**** Data

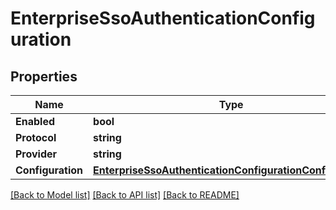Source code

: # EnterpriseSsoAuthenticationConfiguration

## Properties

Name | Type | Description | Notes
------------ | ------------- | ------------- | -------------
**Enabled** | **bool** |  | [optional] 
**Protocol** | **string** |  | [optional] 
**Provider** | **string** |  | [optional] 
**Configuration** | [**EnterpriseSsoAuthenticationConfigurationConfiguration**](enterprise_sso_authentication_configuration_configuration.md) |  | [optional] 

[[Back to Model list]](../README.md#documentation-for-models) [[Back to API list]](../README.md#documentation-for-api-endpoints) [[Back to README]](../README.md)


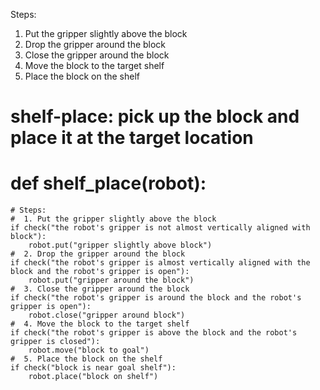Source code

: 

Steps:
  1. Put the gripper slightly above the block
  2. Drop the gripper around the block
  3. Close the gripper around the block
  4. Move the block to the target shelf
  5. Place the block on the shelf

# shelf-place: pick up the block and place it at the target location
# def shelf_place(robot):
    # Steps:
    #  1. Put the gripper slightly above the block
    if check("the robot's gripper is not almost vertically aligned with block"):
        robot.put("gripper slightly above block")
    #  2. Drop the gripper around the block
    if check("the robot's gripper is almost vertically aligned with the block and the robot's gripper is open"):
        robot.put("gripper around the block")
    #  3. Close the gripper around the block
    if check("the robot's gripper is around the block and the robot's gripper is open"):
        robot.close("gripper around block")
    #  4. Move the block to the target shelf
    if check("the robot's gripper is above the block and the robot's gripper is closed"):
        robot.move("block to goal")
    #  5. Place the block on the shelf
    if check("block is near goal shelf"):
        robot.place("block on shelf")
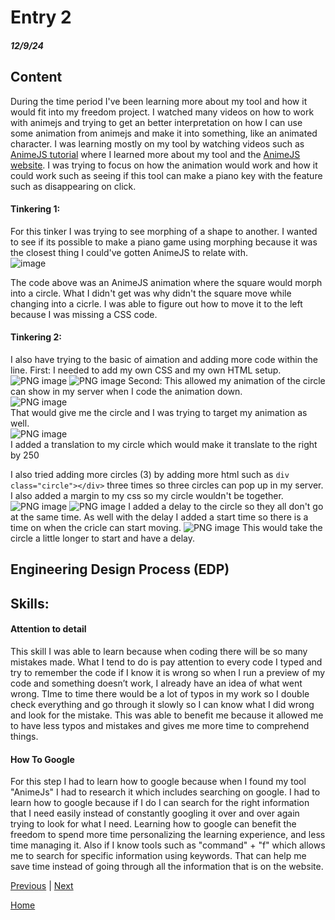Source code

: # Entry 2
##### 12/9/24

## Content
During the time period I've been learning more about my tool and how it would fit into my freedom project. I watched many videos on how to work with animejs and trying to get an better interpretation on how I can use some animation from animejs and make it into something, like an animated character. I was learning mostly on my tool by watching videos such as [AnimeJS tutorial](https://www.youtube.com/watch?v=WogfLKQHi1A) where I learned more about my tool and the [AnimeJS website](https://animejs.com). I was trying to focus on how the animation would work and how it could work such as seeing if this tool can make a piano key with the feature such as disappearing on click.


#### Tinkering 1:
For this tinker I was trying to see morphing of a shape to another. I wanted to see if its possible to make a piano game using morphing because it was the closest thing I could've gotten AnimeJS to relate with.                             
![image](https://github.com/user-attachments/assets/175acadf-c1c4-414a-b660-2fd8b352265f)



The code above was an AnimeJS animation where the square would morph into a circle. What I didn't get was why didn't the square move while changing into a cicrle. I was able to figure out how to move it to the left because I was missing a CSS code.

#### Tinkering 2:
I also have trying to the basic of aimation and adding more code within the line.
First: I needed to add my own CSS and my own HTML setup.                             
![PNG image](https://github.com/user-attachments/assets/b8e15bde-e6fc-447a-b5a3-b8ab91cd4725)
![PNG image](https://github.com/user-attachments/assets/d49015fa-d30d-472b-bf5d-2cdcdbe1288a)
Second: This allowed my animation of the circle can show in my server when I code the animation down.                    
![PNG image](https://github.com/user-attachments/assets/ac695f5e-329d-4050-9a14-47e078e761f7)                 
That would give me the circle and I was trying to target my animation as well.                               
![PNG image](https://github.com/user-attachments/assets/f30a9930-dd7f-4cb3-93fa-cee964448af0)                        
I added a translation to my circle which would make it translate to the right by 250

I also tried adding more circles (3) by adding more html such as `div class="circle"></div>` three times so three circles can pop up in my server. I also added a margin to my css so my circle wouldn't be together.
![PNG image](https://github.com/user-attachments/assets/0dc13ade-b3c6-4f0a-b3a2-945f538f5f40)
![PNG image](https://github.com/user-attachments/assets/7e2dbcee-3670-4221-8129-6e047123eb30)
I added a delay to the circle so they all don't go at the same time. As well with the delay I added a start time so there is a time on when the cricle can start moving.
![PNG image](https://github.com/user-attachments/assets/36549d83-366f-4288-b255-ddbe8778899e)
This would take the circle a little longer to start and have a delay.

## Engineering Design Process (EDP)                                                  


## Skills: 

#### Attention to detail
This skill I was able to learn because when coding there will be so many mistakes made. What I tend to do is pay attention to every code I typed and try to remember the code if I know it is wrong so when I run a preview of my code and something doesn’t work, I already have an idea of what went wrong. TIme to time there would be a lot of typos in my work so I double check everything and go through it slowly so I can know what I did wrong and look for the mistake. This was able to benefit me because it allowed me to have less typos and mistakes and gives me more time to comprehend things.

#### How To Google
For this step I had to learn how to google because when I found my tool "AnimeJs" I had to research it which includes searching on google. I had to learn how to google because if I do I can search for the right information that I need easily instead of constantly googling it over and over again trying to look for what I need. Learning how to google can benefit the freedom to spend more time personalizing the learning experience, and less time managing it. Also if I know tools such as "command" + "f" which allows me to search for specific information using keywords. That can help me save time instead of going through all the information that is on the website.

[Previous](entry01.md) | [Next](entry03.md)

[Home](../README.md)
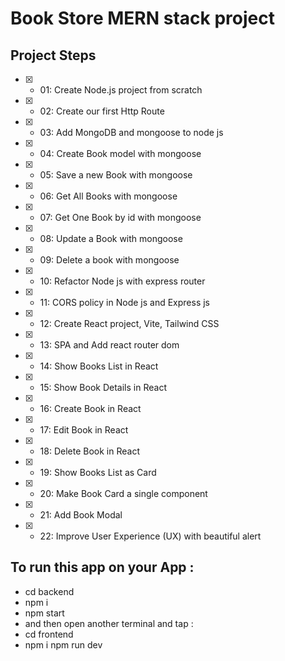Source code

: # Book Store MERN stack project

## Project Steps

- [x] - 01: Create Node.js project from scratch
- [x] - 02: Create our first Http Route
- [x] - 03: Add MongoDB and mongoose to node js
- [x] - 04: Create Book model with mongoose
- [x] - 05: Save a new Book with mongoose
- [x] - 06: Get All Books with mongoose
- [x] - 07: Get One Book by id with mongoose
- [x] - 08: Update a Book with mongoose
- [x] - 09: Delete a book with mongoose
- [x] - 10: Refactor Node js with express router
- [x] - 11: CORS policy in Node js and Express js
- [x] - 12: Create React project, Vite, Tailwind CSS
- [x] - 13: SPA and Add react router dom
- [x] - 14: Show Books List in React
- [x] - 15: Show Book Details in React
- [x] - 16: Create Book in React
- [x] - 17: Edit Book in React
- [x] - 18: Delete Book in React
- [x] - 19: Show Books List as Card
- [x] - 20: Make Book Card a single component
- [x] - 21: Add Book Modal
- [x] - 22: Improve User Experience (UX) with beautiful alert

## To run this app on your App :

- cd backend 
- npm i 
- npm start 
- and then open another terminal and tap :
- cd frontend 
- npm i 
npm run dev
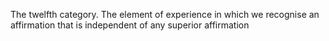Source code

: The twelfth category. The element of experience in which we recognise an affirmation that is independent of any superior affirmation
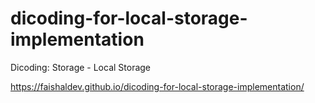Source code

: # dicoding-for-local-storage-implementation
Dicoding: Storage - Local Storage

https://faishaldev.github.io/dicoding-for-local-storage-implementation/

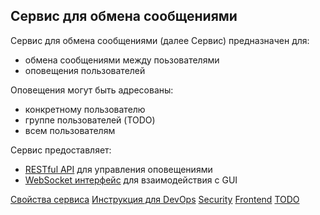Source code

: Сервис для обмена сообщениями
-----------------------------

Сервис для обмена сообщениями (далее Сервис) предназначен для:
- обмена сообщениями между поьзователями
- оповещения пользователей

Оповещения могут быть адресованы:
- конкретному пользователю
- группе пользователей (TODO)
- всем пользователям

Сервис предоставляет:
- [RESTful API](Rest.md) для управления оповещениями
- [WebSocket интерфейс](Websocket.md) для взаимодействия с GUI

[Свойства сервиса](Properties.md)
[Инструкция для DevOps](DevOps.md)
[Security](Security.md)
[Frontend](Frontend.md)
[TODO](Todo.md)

********

> [Exercise]
Without including a single picture, restate all of the data word for word.

> [Solution for this task]
Source code

: # EnterpriseSsoAuthenticationConfiguration

## Properties

Name | Type | Description | Notes
------------ | ------------- | ------------- | -------------
**Enabled** | **bool** |  | [optional] 
**Protocol** | **string** |  | [optional] 
**Provider** | **string** |  | [optional] 
**Configuration** | [**EnterpriseSsoAuthenticationConfigurationConfiguration**](enterprise_sso_authentication_configuration_configuration.md) |  | [optional] 

[[Back to Model list]](../README.md#documentation-for-models) [[Back to API list]](../README.md#documentation-for-api-endpoints) [[Back to README]](../README.md)


Source code

: 

Steps:
  1. Put the gripper slightly above the block
  2. Drop the gripper around the block
  3. Close the gripper around the block
  4. Move the block to the target shelf
  5. Place the block on the shelf

# shelf-place: pick up the block and place it at the target location
# def shelf_place(robot):
    # Steps:
    #  1. Put the gripper slightly above the block
    if check("the robot's gripper is not almost vertically aligned with block"):
        robot.put("gripper slightly above block")
    #  2. Drop the gripper around the block
    if check("the robot's gripper is almost vertically aligned with the block and the robot's gripper is open"):
        robot.put("gripper around the block")
    #  3. Close the gripper around the block
    if check("the robot's gripper is around the block and the robot's gripper is open"):
        robot.close("gripper around block")
    #  4. Move the block to the target shelf
    if check("the robot's gripper is above the block and the robot's gripper is closed"):
        robot.move("block to goal")
    #  5. Place the block on the shelf
    if check("block is near goal shelf"):
        robot.place("block on shelf")
Source code

: # Entry 2
##### 12/9/24

## Content
During the time period I've been learning more about my tool and how it would fit into my freedom project. I watched many videos on how to work with animejs and trying to get an better interpretation on how I can use some animation from animejs and make it into something, like an animated character. I was learning mostly on my tool by watching videos such as [AnimeJS tutorial](https://www.youtube.com/watch?v=WogfLKQHi1A) where I learned more about my tool and the [AnimeJS website](https://animejs.com). I was trying to focus on how the animation would work and how it could work such as seeing if this tool can make a piano key with the feature such as disappearing on click.


#### Tinkering 1:
For this tinker I was trying to see morphing of a shape to another. I wanted to see if its possible to make a piano game using morphing because it was the closest thing I could've gotten AnimeJS to relate with.                             
![image](https://github.com/user-attachments/assets/175acadf-c1c4-414a-b660-2fd8b352265f)



The code above was an AnimeJS animation where the square would morph into a circle. What I didn't get was why didn't the square move while changing into a cicrle. I was able to figure out how to move it to the left because I was missing a CSS code.

#### Tinkering 2:
I also have trying to the basic of aimation and adding more code within the line.
First: I needed to add my own CSS and my own HTML setup.                             
![PNG image](https://github.com/user-attachments/assets/b8e15bde-e6fc-447a-b5a3-b8ab91cd4725)
![PNG image](https://github.com/user-attachments/assets/d49015fa-d30d-472b-bf5d-2cdcdbe1288a)
Second: This allowed my animation of the circle can show in my server when I code the animation down.                    
![PNG image](https://github.com/user-attachments/assets/ac695f5e-329d-4050-9a14-47e078e761f7)                 
That would give me the circle and I was trying to target my animation as well.                               
![PNG image](https://github.com/user-attachments/assets/f30a9930-dd7f-4cb3-93fa-cee964448af0)                        
I added a translation to my circle which would make it translate to the right by 250

I also tried adding more circles (3) by adding more html such as `div class="circle"></div>` three times so three circles can pop up in my server. I also added a margin to my css so my circle wouldn't be together.
![PNG image](https://github.com/user-attachments/assets/0dc13ade-b3c6-4f0a-b3a2-945f538f5f40)
![PNG image](https://github.com/user-attachments/assets/7e2dbcee-3670-4221-8129-6e047123eb30)
I added a delay to the circle so they all don't go at the same time. As well with the delay I added a start time so there is a time on when the cricle can start moving.
![PNG image](https://github.com/user-attachments/assets/36549d83-366f-4288-b255-ddbe8778899e)
This would take the circle a little longer to start and have a delay.

## Engineering Design Process (EDP)                                                  


## Skills: 

#### Attention to detail
This skill I was able to learn because when coding there will be so many mistakes made. What I tend to do is pay attention to every code I typed and try to remember the code if I know it is wrong so when I run a preview of my code and something doesn’t work, I already have an idea of what went wrong. TIme to time there would be a lot of typos in my work so I double check everything and go through it slowly so I can know what I did wrong and look for the mistake. This was able to benefit me because it allowed me to have less typos and mistakes and gives me more time to comprehend things.

#### How To Google
For this step I had to learn how to google because when I found my tool "AnimeJs" I had to research it which includes searching on google. I had to learn how to google because if I do I can search for the right information that I need easily instead of constantly googling it over and over again trying to look for what I need. Learning how to google can benefit the freedom to spend more time personalizing the learning experience, and less time managing it. Also if I know tools such as "command" + "f" which allows me to search for specific information using keywords. That can help me save time instead of going through all the information that is on the website.

[Previous](entry01.md) | [Next](entry03.md)

[Home](../README.md)
Source code

: # Book Store MERN stack project

## Project Steps

- [x] - 01: Create Node.js project from scratch
- [x] - 02: Create our first Http Route
- [x] - 03: Add MongoDB and mongoose to node js
- [x] - 04: Create Book model with mongoose
- [x] - 05: Save a new Book with mongoose
- [x] - 06: Get All Books with mongoose
- [x] - 07: Get One Book by id with mongoose
- [x] - 08: Update a Book with mongoose
- [x] - 09: Delete a book with mongoose
- [x] - 10: Refactor Node js with express router
- [x] - 11: CORS policy in Node js and Express js
- [x] - 12: Create React project, Vite, Tailwind CSS
- [x] - 13: SPA and Add react router dom
- [x] - 14: Show Books List in React
- [x] - 15: Show Book Details in React
- [x] - 16: Create Book in React
- [x] - 17: Edit Book in React
- [x] - 18: Delete Book in React
- [x] - 19: Show Books List as Card
- [x] - 20: Make Book Card a single component
- [x] - 21: Add Book Modal
- [x] - 22: Improve User Experience (UX) with beautiful alert

## To run this app on your App :

- cd backend 
- npm i 
- npm start 
- and then open another terminal and tap :
- cd frontend 
- npm i 
npm run dev
Source code

: The twelfth category. The element of experience in which we recognise an affirmation that is independent of any superior affirmation
Source code

: # dicoding-for-local-storage-implementation
Dicoding: Storage - Local Storage

https://faishaldev.github.io/dicoding-for-local-storage-implementation/

Source code

: Сервис для обмена сообщениями
-----------------------------

Сервис для обмена сообщениями (далее Сервис) предназначен для:
- обмена сообщениями между поьзователями
- оповещения пользователей

Оповещения могут быть адресованы:
- конкретному пользователю
- группе пользователей (TODO)
- всем пользователям

Сервис предоставляет:
- [RESTful API](Rest.md) для управления оповещениями
- [WebSocket интерфейс](Websocket.md) для взаимодействия с GUI

[Свойства сервиса](Properties.md)
[Инструкция для DevOps](DevOps.md)
[Security](Security.md)
[Frontend](Frontend.md)
[TODO](Todo.md)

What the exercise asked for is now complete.